_WORK INSTRUCTIONS_
Set all of the entries down again precisely as they are written.

[Saved entries]

################

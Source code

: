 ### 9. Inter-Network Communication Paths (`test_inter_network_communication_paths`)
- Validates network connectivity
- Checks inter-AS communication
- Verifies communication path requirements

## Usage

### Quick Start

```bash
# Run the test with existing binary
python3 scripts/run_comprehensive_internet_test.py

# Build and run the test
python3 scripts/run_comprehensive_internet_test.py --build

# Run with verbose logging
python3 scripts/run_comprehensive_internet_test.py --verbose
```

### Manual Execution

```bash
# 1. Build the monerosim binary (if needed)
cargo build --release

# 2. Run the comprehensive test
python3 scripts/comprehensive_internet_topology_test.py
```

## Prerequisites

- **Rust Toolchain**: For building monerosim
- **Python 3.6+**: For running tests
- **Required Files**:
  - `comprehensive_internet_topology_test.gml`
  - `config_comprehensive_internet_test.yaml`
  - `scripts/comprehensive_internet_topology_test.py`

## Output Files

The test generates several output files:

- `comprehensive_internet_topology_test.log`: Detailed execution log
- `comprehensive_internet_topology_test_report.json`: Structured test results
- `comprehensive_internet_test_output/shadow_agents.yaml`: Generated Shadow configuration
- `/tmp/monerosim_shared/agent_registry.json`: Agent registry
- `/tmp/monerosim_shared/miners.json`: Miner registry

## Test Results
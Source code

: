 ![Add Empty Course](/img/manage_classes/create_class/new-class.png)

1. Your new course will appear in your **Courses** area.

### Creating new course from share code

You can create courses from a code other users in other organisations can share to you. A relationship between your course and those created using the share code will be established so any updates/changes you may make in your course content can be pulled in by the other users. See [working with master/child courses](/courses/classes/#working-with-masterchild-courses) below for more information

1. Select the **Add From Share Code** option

################

_RESULT FOR THIS TASK_
Source code

: ### 9. Inter-Network Communication Paths (`test_inter_network_communication_paths`)
- Validates network connectivity
- Checks inter-AS communication
- Verifies communication path requirements

## Usage

### Quick Start

```bash
# Run the test with existing binary
python3 scripts/run_comprehensive_internet_test.py

# Build and run the test
python3 scripts/run_comprehensive_internet_test.py --build

# Run with verbose logging
python3 scripts/run_comprehensive_internet_test.py --verbose
```

### Manual Execution

```bash
# 1. Build the monerosim binary (if needed)
cargo build --release

# 2. Run the comprehensive test
python3 scripts/comprehensive_internet_topology_test.py
```

## Prerequisites

- **Rust Toolchain**: For building monerosim
- **Python 3.6+**: For running tests
- **Required Files**:
  - `comprehensive_internet_topology_test.gml`
  - `config_comprehensive_internet_test.yaml`
  - `scripts/comprehensive_internet_topology_test.py`

## Output Files

The test generates several output files:

- `comprehensive_internet_topology_test.log`: Detailed execution log
- `comprehensive_internet_topology_test_report.json`: Structured test results
- `comprehensive_internet_test_output/shadow_agents.yaml`: Generated Shadow configuration
- `/tmp/monerosim_shared/agent_registry.json`: Agent registry
- `/tmp/monerosim_shared/miners.json`: Miner registry

## Test Results
Source code

: ![Add Empty Course](/img/manage_classes/create_class/new-class.png)

1. Your new course will appear in your **Courses** area.

### Creating new course from share code

You can create courses from a code other users in other organisations can share to you. A relationship between your course and those created using the share code will be established so any updates/changes you may make in your course content can be pulled in by the other users. See [working with master/child courses](/courses/classes/#working-with-masterchild-courses) below for more information

1. Select the **Add From Share Code** option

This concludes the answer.